100 bin çocuğa süt dağıtmakla, bu şehirle bağ kuramamış, yeni göç etmiş aileler. Bu şehir 6 milyon çocuk bakıyor, bakmaya çalışıyor, 5 milyon genci var, 5 milyon yetişkini var, 1 milyon 50 bin civarında üniversite öğrencisi var.

30 bin öğrenciye burs veriyorum. Arkadaşlar eğitim yardımı de diyor. Teknik zorlukları var. Bir anda olmuyor 75 bin yapacağız. Bu kent yoksullukla yaşamasa niye 100 bin çocuğa süt vereyim. Önce hayata sağlıklı tutunmasını sağlamak. Sosyal politikalar önemli, kreş meselesini önemsiyorum, eşim de çok önemsiyorum. Vakıflar, dernekler, iş insanları katılacak. Büyük bir kısmını bu şehrin insanların katkıları ile yapacağız. 150 kreş demek 16 bin 17 bin çocuğun okul öncesi eğitime katılması, bir o kadar annenin evine ekmek götürmesi demek.

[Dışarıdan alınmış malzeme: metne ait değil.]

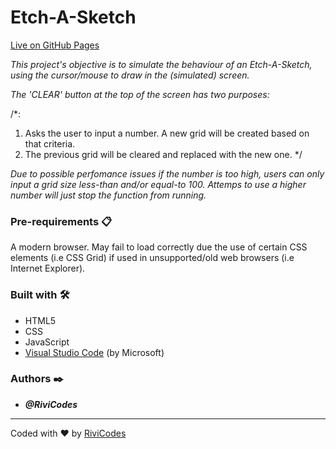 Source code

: # Etch-A-Sketch

[Live on GitHub Pages](https://rivicodes.github.io/etch-a-sketch/)

_This project's objective is to simulate the behaviour of an Etch-A-Sketch, using the cursor/mouse to draw in the (simulated) screen._

_The 'CLEAR' button at the top of the screen has two purposes:_

/*:
1. Asks the user to input a number. A new grid will be created based on that criteria.
2. The previous grid will be cleared and replaced with the new one.
*/

_Due to possible perfomance issues if the number is too high, users can only input a grid size less-than and/or equal-to 100. Attemps to use a higher number will just stop the function from running._

### Pre-requirements 📋

A modern browser. May fail to load correctly due the use of certain CSS elements (i.e CSS Grid) if used in unsupported/old web browsers (i.e Internet Explorer).

### Built with 🛠️

* HTML5
* CSS
* JavaScript
* [Visual Studio Code](https://code.visualstudio.com/) (by Microsoft)

### Authors ✒️

* ***@RiviCodes***

---

Coded with ❤️ by [RiviCodes](https://github.com/RiviCodes) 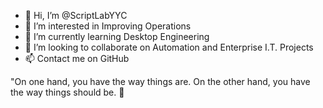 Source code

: - 👋 Hi, I’m @ScriptLabYYC
- 👀 I’m interested in Improving Operations
- 🌱 I’m currently learning Desktop Engineering
- 💞️ I’m looking to collaborate on Automation and Enterprise I.T. Projects
- 📫 Contact me on GitHub

"On one hand, you have the way things are.  On the other hand, you have the way things should be. :clap:

<!---
ScriptLabYYC/ScriptLabYYC is a ✨ special ✨ repository because its `README.md` (this file) appears on your GitHub profile.
You can click the Preview link to take a look at your changes.
--->
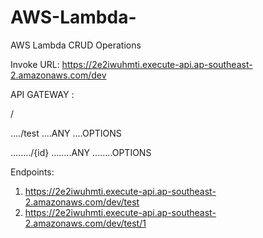 # AWS-Lambda-


AWS Lambda CRUD Operations 


Invoke URL: https://2e2iwuhmti.execute-api.ap-southeast-2.amazonaws.com/dev


API GATEWAY : 


/

..../test
....ANY
....OPTIONS
  
......../{id}
........ANY
........OPTIONS


Endpoints: 


1. https://2e2iwuhmti.execute-api.ap-southeast-2.amazonaws.com/dev/test
2. https://2e2iwuhmti.execute-api.ap-southeast-2.amazonaws.com/dev/test/1

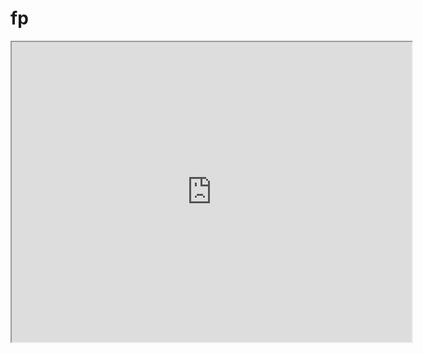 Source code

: # fp


<iframe src="https://www.google.com/maps/d/embed?mid=1Sv8Ovxe4VfWDM9dtkuFuJlDq38qEPUM&ehbc=2E312F" width="640" height="480"></iframe>
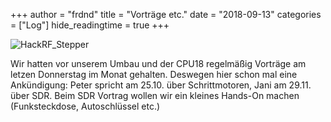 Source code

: +++
author = "frdnd"
title = "Vorträge etc."
date = "2018-09-13"
categories = ["Log"]
hide_readingtime = true
+++

![HackRF_Stepper](/uploads/2018/09/HackRF_Stepper.jpg)

Wir hatten vor unserem Umbau und der CPU18 regelmäßig Vorträge am letzen Donnerstag im Monat gehalten. Deswegen hier schon mal eine Ankündigung: Peter spricht am 25.10. über Schrittmotoren, Jani am 29.11. über SDR. Beim SDR Vortrag wollen wir ein kleines Hands-On machen (Funksteckdose, Autoschlüssel etc.)
	
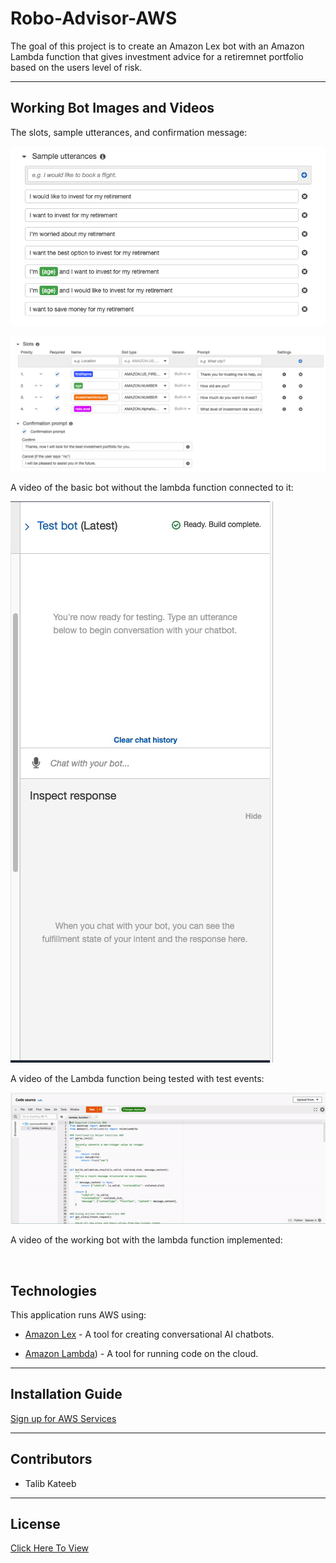 # Robo-Advisor-AWS

The goal of this project is to create an Amazon Lex bot with an Amazon Lambda function that gives investment advice for a retiremnet portfolio based on the users level of risk. 

---

## Working Bot Images and Videos

The slots, sample utterances, and confirmation message:

![](https://github.com/talibkateeb/Robo-Advisor-AWS/blob/main/Videos:Images/sample-utterances.png)

![](https://github.com/talibkateeb/Robo-Advisor-AWS/blob/main/Videos:Images/slots.png)


A video of the basic bot without the lambda function connected to it:

![](https://github.com/talibkateeb/Robo-Advisor-AWS/blob/main/Videos:Images/basic-bot-test-gif.gif)


A video of the Lambda function being tested with test events:

![](https://github.com/talibkateeb/Robo-Advisor-AWS/blob/main/Videos:Images/lambda-test-events-gif.gif)

A video of the working bot with the lambda function implemented:

![]()

## Technologies

This application runs AWS using:

* [Amazon Lex](https://aws.amazon.com/lex/) - A tool for creating conversational AI chatbots.

* [Amazon Lambda](https://aws.amazon.com/lambda/)) - A tool for running code on the cloud. 

---

## Installation Guide

[Sign up for AWS Services](https://aws.amazon.com/) 

---

## Contributors

*  Talib Kateeb

---

## License

[Click Here To View](https://github.com/talibkateeb/Robo-Advisor-AWS/blob/main/LICENSE)
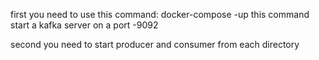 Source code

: first you need to use this command: docker-compose -up 
this command start a kafka server on a port -9092

second you need to start producer and consumer from each directory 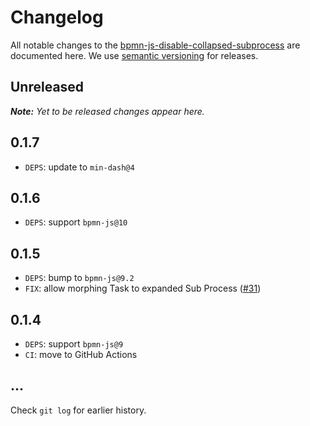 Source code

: # Changelog

All notable changes to the [bpmn-js-disable-collapsed-subprocess](https://github.com/bpmn-io/bpmn-js-disable-collapsed-subprocess) are documented here. We use [semantic versioning](http://semver.org/) for releases.

## Unreleased

___Note:__ Yet to be released changes appear here._

## 0.1.7

* `DEPS`: update to `min-dash@4`

## 0.1.6

* `DEPS`: support `bpmn-js@10`

## 0.1.5

* `DEPS`: bump to `bpmn-js@9.2`
* `FIX`: allow morphing Task to expanded Sub Process ([#31](https://github.com/bpmn-io/bpmn-js-disable-collapsed-subprocess/issues/31))

## 0.1.4

* `DEPS`: support `bpmn-js@9`
* `CI`: move to GitHub Actions

## ...

Check `git log` for earlier history. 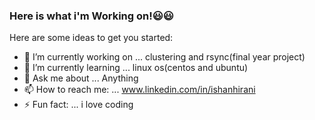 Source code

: ###     Here is what i'm Working on!😃😃



Here are some ideas to get you started:

- 🔭 I’m currently working on ... clustering and rsync(final year project)
- 🌱 I’m currently learning ... linux os(centos and ubuntu)
- 💬 Ask me about ... Anything
- 📫 How to reach me: ... www.linkedin.com/in/ishanhirani
- ⚡ Fun fact: ... i love coding


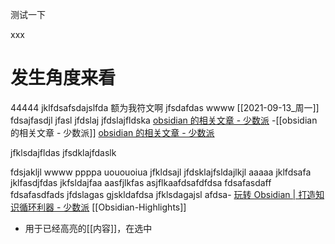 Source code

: 测试一下

xxx
# 发生角度来看
44444
jklfdsafsdajslfda
额为我符文啊
jfsdafdas
wwww [[2021-09-13_周一]]
fdsajfasdjl
jfasl
jfdslaj
jfdslajfldska
[obsidian 的相关文章 - 少数派](https://sspai.com/search/post/obsidian)
-[[obsidian 的相关文章 - 少数派]] [obsidian 的相关文章 - 少数派](https://sspai.com/search/post/obsidian)

jfklsdajfldas
jfsdklajfdaslk

fdsjakljl
wwww
ppppa
uououoiua
jfkldsajl
jfdsklajfsldajlkjl
aaaaa
jklfdsafa
jklfasdjfdas
jkfsldajfaa
aasfjlkfas
asjflkaafdsafdfdsa
fdsafasdaff
fdsafasdfads
jfdslagas
gjskldafdsa
jfklsdagajsl
afdsa-   [玩转 Obsidian | 打造知识循环利器 - 少数派](https://sspai.com/post/62414) [[Obsidian-Highlights]]

-   用于已经高亮的[[内容]]，在选中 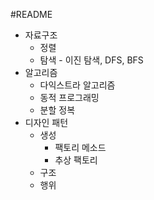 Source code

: #README

- 자료구조
  - 정렬
  - 탐색 - 이진 탐색, DFS, BFS
- 알고리즘
  - 다익스트라 알고리즘
  - 동적 프로그래밍
  - 분할 정복
- 디자인 패턴
  - 생성
    - 팩토리 메소드
    - 추상 팩토리
  - 구조
  - 행위
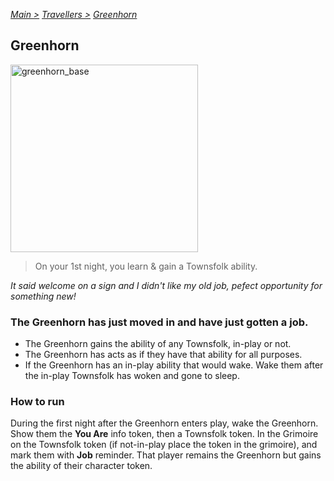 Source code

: [*Main >*](https://github.com/PowerofMoll/Mining-Timing---A-fancreation-to-Blood-on-the-Clocktower/blob/main/README.md)
[_Travellers >_](https://github.com/PowerofMoll/Mining-Timing---A-fancreation-to-Blood-on-the-Clocktower/blob/main/Travellers/README.md)
[_Greenhorn_](https://github.com/PowerofMoll/Mining-Timing---A-fancreation-to-Blood-on-the-Clocktower/blob/main/Travellers/Greenhorn/README.md)

## Greenhorn

<img src="https://github.com/user-attachments/assets/ba62e46f-efbb-45ce-9eca-fddcfa2803f5" alt="greenhorn_base" width="300" height="300">

> On your 1st night, you learn & gain a Townsfolk ability.

*It said welcome on a sign and I didn't like my old job, pefect opportunity for something new!*

### The Greenhorn has just moved in and have just gotten a job.
- The Greenhorn gains the ability of any Townsfolk, in-play or not.
- The Greenhorn has acts as if they have that ability for all purposes.
- If the Greenhorn has an in-play ability that would wake. Wake them after the in-play Townsfolk has woken and gone to sleep.

### How to run
During the first night after the Greenhorn enters play, wake the Greenhorn. Show them the **You Are** info token, then a Townsfolk token. In the Grimoire on the Townsfolk token (if not-in-play place the token in the grimoire), and mark them with **Job** reminder. That player remains the Greenhorn but gains the ability of their character token.

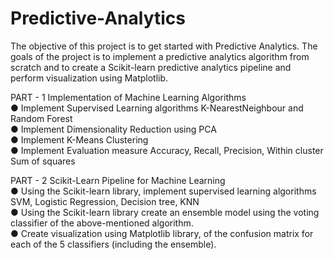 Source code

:# Predictive-Analytics

The objective of this project is to get started with Predictive Analytics. The goals of the
project is to implement a predictive analytics algorithm from scratch and to create a
Scikit-learn predictive analytics pipeline and perform visualization using Matplotlib.

PART - 1 Implementation of Machine Learning Algorithms <br>
● Implement Supervised Learning algorithms K-NearestNeighbour and Random Forest<br>
● Implement Dimensionality Reduction using PCA<br>
● Implement K-Means Clustering<br>
● Implement Evaluation measure Accuracy, Recall, Precision, Within cluster Sum of squares<br>

PART - 2 Scikit-Learn Pipeline for Machine Learning<br>
● Using the Scikit-learn library, implement supervised learning algorithms SVM, Logistic Regression, Decision tree, KNN<br>
● Using the Scikit-learn library create an ensemble model using the voting classifier of the above-mentioned algorithm.<br>
● Create visualization using Matplotlib library, of the confusion matrix for each of the 5 classifiers (including the ensemble).<br>
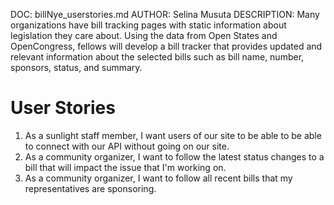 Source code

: DOC: billNye_userstories.md
AUTHOR:  Selina Musuta
DESCRIPTION: Many organizations have bill tracking pages with static information about legislation they care about. Using the data from Open States and OpenCongress, fellows will develop a bill tracker that provides updated and relevant information about the selected bills such as bill name, number, sponsors, status, and summary.

User Stories
=================================================

1.  As a sunlight staff member, I want users of our site to be able to be able to connect with our API without going on our site.
2. As a community organizer, I want to follow the latest status changes to a bill 	that will impact the issue that I'm working on.
3. As a community organizer,  I want to follow all recent bills that my representatives are sponsoring.   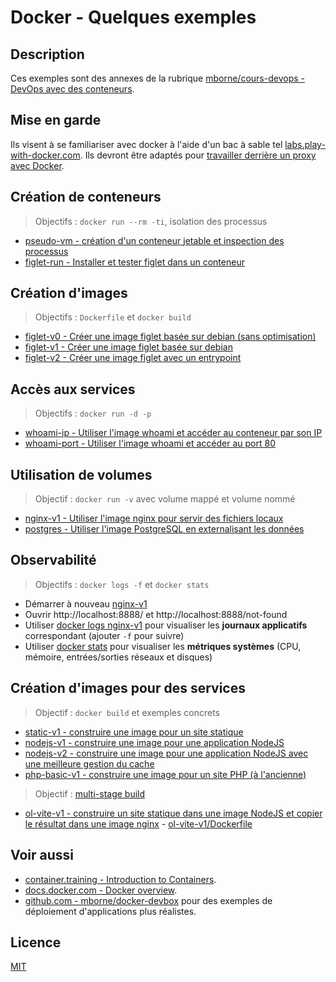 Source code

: # Docker - Quelques exemples

## Description

Ces exemples sont des annexes de la rubrique [mborne/cours-devops - DevOps avec des conteneurs](https://mborne.github.io/cours-devops/annexes/proxy-sortant/).

## Mise en garde

Ils visent à se familiariser avec docker à l'aide d'un bac à sable tel [labs.play-with-docker.com](https://labs.play-with-docker.com/). Ils devront être adaptés pour [travailler derrière un proxy avec Docker](https://mborne.github.io/cours-devops/annexe/proxy-sortant/proxy-docker.html).

## Création de conteneurs

> Objectifs : `docker run --rm -ti`, isolation des processus

* [pseudo-vm - création d'un conteneur jetable et inspection des processus](pseudo-vm.md)
* [figlet-run - Installer et tester figlet dans un conteneur](figlet-run.md)

## Création d'images

> Objectifs : `Dockerfile` et `docker build`

* [figlet-v0 - Créer une image figlet basée sur debian (sans optimisation)](figlet-v0.md)
* [figlet-v1 - Créer une image figlet basée sur debian](figlet-v1.md)
* [figlet-v2 - Créer une image figlet avec un entrypoint](figlet-v2.md)

## Accès aux services

> Objectifs : `docker run -d -p`

* [whoami-ip - Utiliser l'image whoami et accéder au conteneur par son IP](whoami-ip.md)
* [whoami-port - Utiliser l'image whoami et accéder au port 80](whoami-port.md)

## Utilisation de volumes

> Objectif : `docker run -v` avec volume mappé et volume nommé

* [nginx-v1 - Utiliser l'image nginx pour servir des fichiers locaux](nginx-v1.md)
* [postgres - Utiliser l'image PostgreSQL en externalisant les données](postgres.md)

## Observabilité

> Objectifs : `docker logs -f` et `docker stats`

* Démarrer à nouveau [nginx-v1](nginx-v1.md)
* Ouvrir http://localhost:8888/ et http://localhost:8888/not-found
* Utiliser [docker logs nginx-v1](https://docs.docker.com/engine/reference/commandline/logs/) pour visualiser les **journaux applicatifs** correspondant (ajouter `-f` pour suivre)
* Utiliser [docker stats](https://docs.docker.com/engine/reference/commandline/stats/) pour visualiser les **métriques systèmes** (CPU, mémoire, entrées/sorties réseaux et disques)

## Création d'images pour des services

> Objectif : `docker build` et exemples concrets

* [static-v1 - construire une image pour un site statique](static-v1.md)
* [nodejs-v1 - construire une image pour une application NodeJS](nodejs-v1.md)
* [nodejs-v2 - construire une image pour une application NodeJS avec une meilleure gestion du cache](nodejs-v2.md)
* [php-basic-v1 - construire une image pour un site PHP (à l'ancienne)](php-basic-v1.md)

> Objectif : [multi-stage build](https://docs.docker.com/build/building/multi-stage/)

* [ol-vite-v1 - construire un site statique dans une image NodeJS et copier le résultat dans une image nginx](ol-vite-v1/README.md) - [ol-vite-v1/Dockerfile](ol-vite-v1/Dockerfile)

## Voir aussi

* [container.training - Introduction to Containers](https://container.training/intro-selfpaced.yml.html#1).
* [docs.docker.com - Docker overview](https://docs.docker.com/get-started/overview/).
* [github.com - mborne/docker-devbox](https://github.com/mborne/docker-devbox#readme) pour des exemples de déploiement d'applications plus réalistes.

## Licence

[MIT](LICENSE)

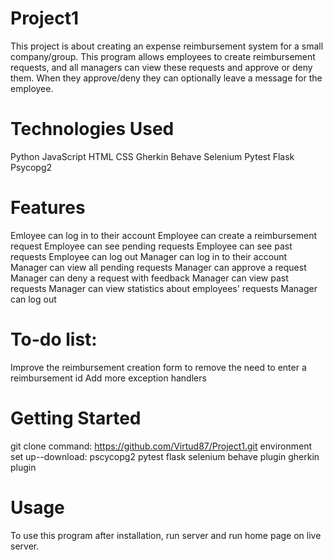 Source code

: # Project1

This project is about creating an expense reimbursement system
for a small company/group. This program allows employees to create reimbursement
requests, and all managers can view these requests and approve or deny them. When they approve/deny they can optionally leave a message for the employee.


# Technologies Used

Python
JavaScript
HTML
CSS
Gherkin
Behave
Selenium
Pytest
Flask
Psycopg2


# Features

Emloyee can log in to their account
Employee can create a reimbursement request
Employee can see pending requests
Employee can see past requests
Employee can log out
Manager can log in to their account
Manager can view all pending requests
Manager can approve a request
Manager can deny a request with feedback
Manager can view past requests
Manager can view statistics about employees' requests
Manager can log out


# To-do list:

Improve the reimbursement creation form to remove the need to enter a reimbursement id
Add more exception handlers


# Getting Started

git clone command: https://github.com/Virtud87/Project1.git 
environment set up--download:
pscycopg2
pytest
flask
selenium
behave plugin
gherkin plugin


# Usage

To use this program after installation, run server and run home page on live server.
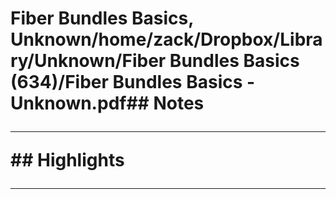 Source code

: # Fiber Bundles Basics, Unknown/home/zack/Dropbox/Library/Unknown/Fiber Bundles Basics (634)/Fiber Bundles Basics - Unknown.pdf## Notes<hr>## Highlights<hr> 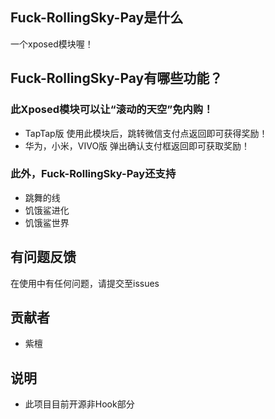 ## Fuck-RollingSky-Pay是什么
一个xposed模块喔！

## Fuck-RollingSky-Pay有哪些功能？
### 此Xposed模块可以让“滚动的天空”免内购！

* TapTap版
使用此模块后，跳转微信支付点返回即可获得奖励！
* 华为，小米，VIVO版
弹出确认支付框返回即可获取奖励！

### 此外，Fuck-RollingSky-Pay还支持

* 跳舞的线
* 饥饿鲨进化
* 饥饿鲨世界

## 有问题反馈
在使用中有任何问题，请提交至issues

## 贡献者
* 紫檀

## 说明
* 此项目目前开源非Hook部分
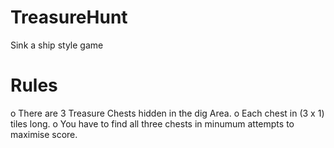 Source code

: # TreasureHunt
Sink a ship style game
# Rules
o There are 3 Treasure Chests hidden in the dig Area.
o Each chest in (3 x 1) tiles long.
o You have to find all three chests in minumum attempts to maximise score.
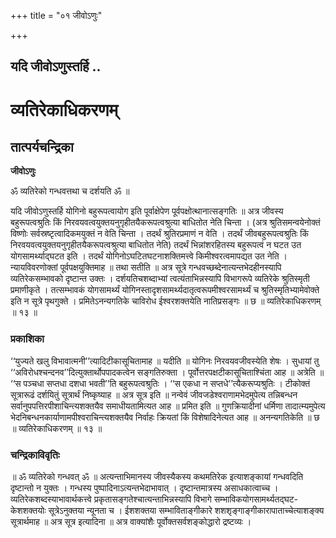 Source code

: +++
title = "०१ जीवोऽणुः"

+++


## यदि जीवोऽणुस्तर्हि ..

# **व्यतिरेकाधिकरणम्**

## **तात्पर्यचन्द्रिका**

**जीवोऽणुः**

ॐ व्यतिरेको गन्धवत्तथा च दर्शयति ॐ ॥

यदि जीवोऽणुस्तर्हि योगिनो बहुरूपत्वायोग इति पूर्वाक्षेपेण पूर्वपक्षोत्थानात्सङ्गतिः ॥ अत्र जीवस्य बहुरूपत्वश्रुतिः किं निरवयवत्वयुक्तयनुगृहीतयैकरूपत्वश्रुत्या बाधितोत नेति चिन्ता । (अत्र श्रुतिसमन्वयेनोक्तं विष्णोः सर्वस्रष्टृत्वादिकमयुक्तं न वेति चिन्ता । तदर्थं श्रुतिरप्रमाणं न वेति । तदर्थं जीवबहुरूपत्वश्रुतिः किं निरवयवत्वयुक्तयनुगृहीतयैकरूपत्वश्रुत्या बाधितोत नेति) तदर्थं भिन्नांशरहितस्य बहुरूपत्वं न घटत उत योगसामर्थ्याद्घटत इति । तदर्थं योगिनोऽघटितघटनाशक्तिमत्त्वे किमीश्वरत्वमापद्यत उत नेति । न्यायविवरणोक्तां पूर्वपक्षयुक्तिमाह ॥ तथा सतीति ॥ अत्र सूत्रे गन्धवच्छब्देनात्यन्तभेदहीनस्यापि व्यतिरेकसम्भावको दृष्टान्त उक्तः । दर्शयतिचशब्दाभ्यां त्वत्यंताभिन्नस्यापि विभागरूपे व्यतिरेके श्रुतिस्मृती प्रमाणीकृते । तत्सम्भावकं योगसामर्थ्यं योगिनस्तादृशसामर्थ्यदातृत्वरूपमीश्वरसामर्थ्यं च श्रुतिस्मृतिभ्यामेवोक्ते इति न सूत्रे पृथगुक्ते । प्रमितेऽनन्यगतिके चाविरोध ईश्वरशक्तयेति नातिप्रसङ्गः ॥ छ ॥ व्यतिरेकाधिकरणम् ॥ १३ ॥

### **प्रकाशिका**

‘‘युज्यते खलु विभावात्मनी’’त्यादिटीकासूचितामाह ॥ यदीति ॥ योगिनः निरवयवजीवस्येति शेषः । सुधायां तु ‘‘अविरोधश्चन्दनव’’दित्युक्तार्थोपपादकत्वेन सङ्गतिरुक्ता । पूर्वोत्तरपक्षटीकासूचिताश्चिंता आह ॥ अत्रेति ॥ ‘‘स पञ्चधा सप्तधा दशधा भवती’’ति बहुरूपत्वश्रुतिः । ‘‘स एकधा न सप्तधे’’त्यैकरूप्यश्रुतिः । टीकोक्तं सूत्रारूढं दर्शयितुं सूत्रार्थं निष्कृष्याह ॥ अत्र सूत्र इति ॥ नन्वेवं जीवजडेश्वराणामभेदमुपेत्य तन्निबन्धन सर्वानुपपत्तिरपीशाचिन्त्यशक्तयैव समाधीयतामित्यत आह ॥ प्रमित इति ॥ गुणक्रियादीनां धर्मिणा तादात्म्यमुपेत्य भेदनिबन्धनकार्याणामपीश्वराचिन्त्यशक्तयैव निर्वाहः क्रियतां किं विशेषादिनेत्यत आह ॥ अनन्यगतिकेति ॥ छ ॥ व्यतिरेकाधिकरणम् ॥ १३ ॥

### **चन्द्रिकाविवृतिः**

॥ ॐ व्यतिरेको गन्धवत् ॐ ॥ अत्यन्ताभिमानस्य जीवस्यैकस्य कथमतिरेक इत्याशङ्कायां गन्धवदिति दृष्टान्तो न युक्तः । गन्धस्य पुष्पादिनाऽत्यन्तभेदाभावात् । दृष्टान्तमात्रस्य असाधकात्वाच्च । व्यतिरेकशब्दस्याभावार्थकत्त्वे प्रकृतासङ्गतेश्चात्यन्ताभिन्नस्यापि विभागे सम्भाविकयोगसामर्थ्यतद्घट-केशशक्तयोः सूत्रेऽनुक्तया न्यूनता च । ईशशक्तया सम्भाविताङ्गीकारे शशशृङ्गाङ्गीकारापाताच्चेत्याशङ्क्य सूत्रार्थमाह ॥ अत्र सूत्र इत्यादिना ॥ अत्र वाक्यांशैः पूर्वोक्तसर्वशङ्कोद्धारो द्रष्टव्यः ।

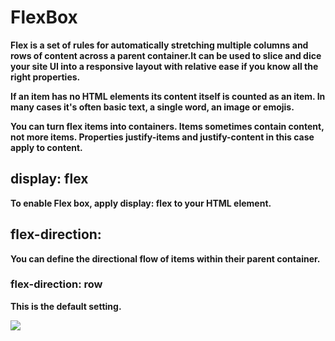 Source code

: # FlexBox

**Flex is a set of rules for automatically stretching multiple columns and rows of content across a parent container.It can be used to slice and dice your site UI into a responsive layout with relative ease if you know all the right properties.**

**If an item has no HTML elements its content itself is counted as an item. In many cases it's often basic text, a single word, an image or emojis.**

**You can turn flex items into containers. Items sometimes contain content, not more items. Properties justify-items and justify-content in this case apply to content.**

## display: flex
**To enable Flex box, apply display: flex to your HTML element.**

## flex-direction:
**You can define the directional flow of items within their parent container.**
    
### flex-direction: row
**This is the default setting.**

![](https://www.freecodecamp.org/news/content/images/2020/04/image-259.png)
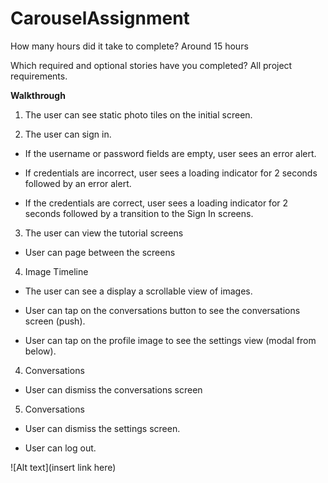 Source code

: # CarouselAssignment

How many hours did it take to complete? Around 15 hours 

Which required and optional stories have you completed? All project requirements.

**Walkthrough**

1. The user can see static photo tiles on the initial screen.

2. The user can sign in.

  * If the username or password fields are empty, user sees an error alert.

  * If credentials are incorrect, user sees a loading indicator for 2 seconds followed by an error alert.

  * If the credentials are correct, user sees a loading indicator for 2 seconds followed by a transition to the Sign In screens.

3. The user can view the tutorial screens

  * User can page between the screens

4. Image Timeline

  * The user can see a display a scrollable view of images.
  
  * User can tap on the conversations button to see the conversations screen (push).

  * User can tap on the profile image to see the settings view (modal from below).
  
4. Conversations

  * User can dismiss the conversations screen
  
5. Conversations

  * User can dismiss the settings screen.

  * User can log out.
  
![Alt text](insert link here)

Bize diyorlar ki bedava ekmek, bedava su. Hepsi olacak. Günün sonunda hızlı bir şekilde tanımlanan aile sigortasını hızlıbir şekilde oturtmuş olacağız. Kadın Sığınma Evi’ni İstanbul’da ilk defa aldık. İhtiyaç var. Kadın sığınma evine geldi. Çocuğuyla beraber kurtardık. Hadi bakalım sokağa yok. Rehabilite ediyoruz. Kemerburgaz Kent ormanını sen yapmadın diyorlar. Allah’ın lütfu. Muazzam bir yer. Tamamını bir sene sonunda bitirmek istiyoruz. 6-7 sene niye açmadınız. Üzülüyorum niye açmadınız. 19 Mayıs Gençlik Spor Bayramı’nda açacağız dedim arkadaşlara. Maslak’ın yanında orman var. 1 milyon metrakare ormanımız var.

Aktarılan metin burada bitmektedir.